Consider the Example 1 in Fig. 1, uploading the original graph G to cloud directly will cause privacy leakage. To address the problem, we propose the following solution. On one hand, we propose a k-automorphism model based method to protect structural privacy of data graphs. Firstly, we transform the original graph G to an “undirected” graph \(G^*\). During the process, if an edge \(u\rightarrow v\) is unidirectional, we will add an edge \(v\rightarrow u\). For example, we add an edge \(PM_2\rightarrow DM_1\) for the edge \(DM_1\rightarrow PM_2\) in Fig. 1. Then, we can use the k-automorphism model to generate graph \(G^k\), where k = 2 in Fig. 2. On the other hand, to protect the label privacy in both data graphs and pattern graphs, we apply a cost-model based label generalization technique [12], where each vertex label in \(G^k\) and Q is replaced by a label group. The mapping between label groups and vertex labels are given in the Label Correspondence Table (LCT), presented in Fig. 2(a).

Fig. 2.

The k-automorphic graph \(G^k\) and anonymous pattern \(Q^0\).

However, the solution suffers from the following limitation. During the generation of \(G^*\) and \(G^k\), it may generate a large number of noise edges, which will result in more expensive storage cost and much larger communication overhead. Thus, we upload the outsourced graph \(G^0\) (The definition of \(G^0\) is given in Subsect. 4.3), which is only a subset of \(G^k\), to cloud. Next, the cloud executes subgraph pattern matching via strong simulation of \(Q^0\) over \(G^0\) to obtain \(r(Q^0,G^0)\), i.e., subgraph matches of \(Q^0\) over \(G^0\), and transmits it to the client side. On the basis of k-automorphic functions \(F_{k_i}\ (i=1,2,\dots ,k-1)\), client can firstly compute \(r(Q^0,G^k)\) according to \(r(Q^0,G^0)\). Then, it filters out false positives based on the original data graph G and pattern Q to derive r(Q, G). Note that we assume the client is the data owner who has access to the original graph G for the filtering step.

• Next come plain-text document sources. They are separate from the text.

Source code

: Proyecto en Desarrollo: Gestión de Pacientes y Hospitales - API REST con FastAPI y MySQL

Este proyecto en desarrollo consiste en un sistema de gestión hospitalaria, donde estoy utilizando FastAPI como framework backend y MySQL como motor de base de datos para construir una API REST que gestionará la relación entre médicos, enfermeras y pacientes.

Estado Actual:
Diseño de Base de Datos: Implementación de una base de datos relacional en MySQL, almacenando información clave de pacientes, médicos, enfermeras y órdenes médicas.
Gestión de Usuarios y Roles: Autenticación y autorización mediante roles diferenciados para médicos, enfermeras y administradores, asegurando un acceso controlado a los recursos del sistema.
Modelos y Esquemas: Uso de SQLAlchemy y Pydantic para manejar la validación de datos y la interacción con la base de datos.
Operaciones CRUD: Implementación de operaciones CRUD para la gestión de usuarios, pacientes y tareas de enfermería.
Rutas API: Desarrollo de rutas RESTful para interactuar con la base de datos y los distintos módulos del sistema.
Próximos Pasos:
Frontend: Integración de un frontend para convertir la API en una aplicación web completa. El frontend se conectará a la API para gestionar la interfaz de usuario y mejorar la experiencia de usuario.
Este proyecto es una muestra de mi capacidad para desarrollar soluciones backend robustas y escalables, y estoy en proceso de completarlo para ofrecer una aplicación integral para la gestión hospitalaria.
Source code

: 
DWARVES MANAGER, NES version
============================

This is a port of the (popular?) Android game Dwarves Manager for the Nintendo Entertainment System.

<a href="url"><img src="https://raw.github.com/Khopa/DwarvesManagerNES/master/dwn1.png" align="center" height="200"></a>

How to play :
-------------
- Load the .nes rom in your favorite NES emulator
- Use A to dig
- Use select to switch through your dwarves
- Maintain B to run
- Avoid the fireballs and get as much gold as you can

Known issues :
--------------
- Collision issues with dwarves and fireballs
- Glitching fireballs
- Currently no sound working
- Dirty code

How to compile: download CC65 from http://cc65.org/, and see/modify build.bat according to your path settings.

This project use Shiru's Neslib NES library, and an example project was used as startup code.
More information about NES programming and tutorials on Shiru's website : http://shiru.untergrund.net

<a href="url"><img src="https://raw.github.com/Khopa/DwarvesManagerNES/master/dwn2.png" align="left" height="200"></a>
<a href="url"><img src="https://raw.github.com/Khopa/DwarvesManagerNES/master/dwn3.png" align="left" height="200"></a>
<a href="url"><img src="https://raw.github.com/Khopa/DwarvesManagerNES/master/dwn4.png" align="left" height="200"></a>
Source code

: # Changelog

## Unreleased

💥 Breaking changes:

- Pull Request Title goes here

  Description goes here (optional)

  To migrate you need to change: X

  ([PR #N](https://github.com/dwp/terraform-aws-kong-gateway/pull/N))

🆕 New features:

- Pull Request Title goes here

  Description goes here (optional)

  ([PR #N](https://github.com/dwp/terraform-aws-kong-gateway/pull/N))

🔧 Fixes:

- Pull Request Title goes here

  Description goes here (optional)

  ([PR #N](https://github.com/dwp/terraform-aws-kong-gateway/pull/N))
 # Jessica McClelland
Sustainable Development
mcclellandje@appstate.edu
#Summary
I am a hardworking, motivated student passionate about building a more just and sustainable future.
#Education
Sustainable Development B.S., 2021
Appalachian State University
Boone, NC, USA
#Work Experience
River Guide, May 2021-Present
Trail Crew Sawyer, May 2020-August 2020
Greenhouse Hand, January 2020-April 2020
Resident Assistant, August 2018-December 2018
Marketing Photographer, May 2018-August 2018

Contributions. The main contributions of our work are summarized as follows:

• To the best of our knowledge, we are the first to support privacy-preserving subgraph pattern matching via strong simulation in cloud.

• We re-design a cost-model based label generalization method to select effective vertex label combinations for anonymizing labels in both data graphs and pattern graphs.

• We conduct extensive experiments on several real-world datasets to study the efficiency and effectiveness of our framework.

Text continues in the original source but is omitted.